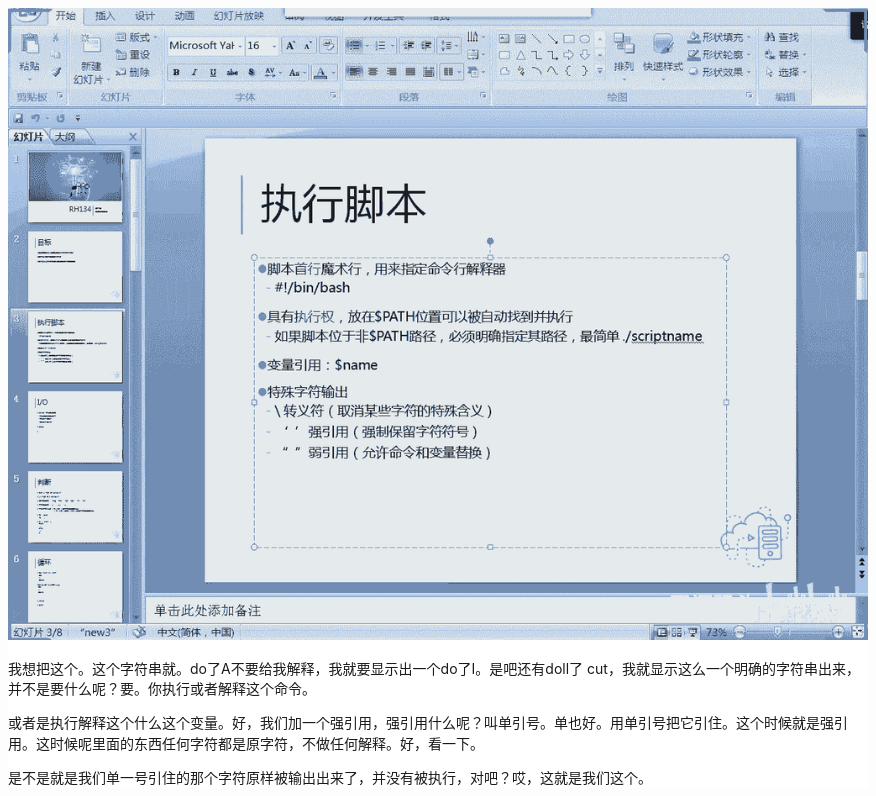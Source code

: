 ![](img/77895045e1a93098eeaaed3c7a913ce8_20.png)

我想把这个。这个字符串就。do了A不要给我解释，我就要显示出一个do了I。是吧还有doll了 cut，我就显示这么一个明确的字符串出来，并不是要什么呢？要。你执行或者解释这个命令。

或者是执行解释这个什么这个变量。好，我们加一个强引用，强引用什么呢？叫单引号。单也好。用单引号把它引住。这个时候就是强引用。这时候呢里面的东西任何字符都是原字符，不做任何解释。好，看一下。

是不是就是我们单一号引住的那个字符原样被输出出来了，并没有被执行，对吧？哎，这就是我们这个。
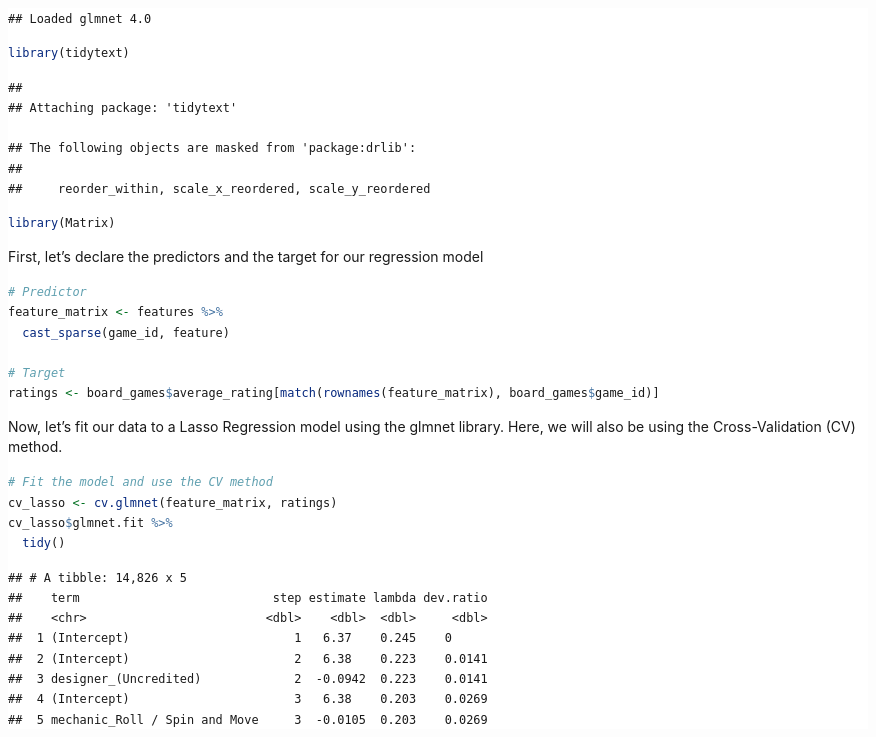    ## Loaded glmnet 4.0

``` r
library(tidytext)
```

    ## 
    ## Attaching package: 'tidytext'

    ## The following objects are masked from 'package:drlib':
    ## 
    ##     reorder_within, scale_x_reordered, scale_y_reordered

``` r
library(Matrix)
```

First, let’s declare the predictors and the target for our regression
model

``` r
# Predictor
feature_matrix <- features %>%
  cast_sparse(game_id, feature)

# Target
ratings <- board_games$average_rating[match(rownames(feature_matrix), board_games$game_id)]
```

Now, let’s fit our data to a Lasso Regression model using the glmnet
library. Here, we will also be using the Cross-Validation (CV) method.

``` r
# Fit the model and use the CV method
cv_lasso <- cv.glmnet(feature_matrix, ratings)
cv_lasso$glmnet.fit %>%
  tidy()
```

    ## # A tibble: 14,826 x 5
    ##    term                           step estimate lambda dev.ratio
    ##    <chr>                         <dbl>    <dbl>  <dbl>     <dbl>
    ##  1 (Intercept)                       1   6.37    0.245    0     
    ##  2 (Intercept)                       2   6.38    0.223    0.0141
    ##  3 designer_(Uncredited)             2  -0.0942  0.223    0.0141
    ##  4 (Intercept)                       3   6.38    0.203    0.0269
    ##  5 mechanic_Roll / Spin and Move     3  -0.0105  0.203    0.0269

......

AIM OF THE EXERCISE:
Wherever the string "using" turns up in the material, copy the whole line.

ANSWER TO THE EXERCISE:
Now, let’s fit our data to a Lasso Regression model using the glmnet
library. Here, we will also be using the Cross-Validation (CV) method.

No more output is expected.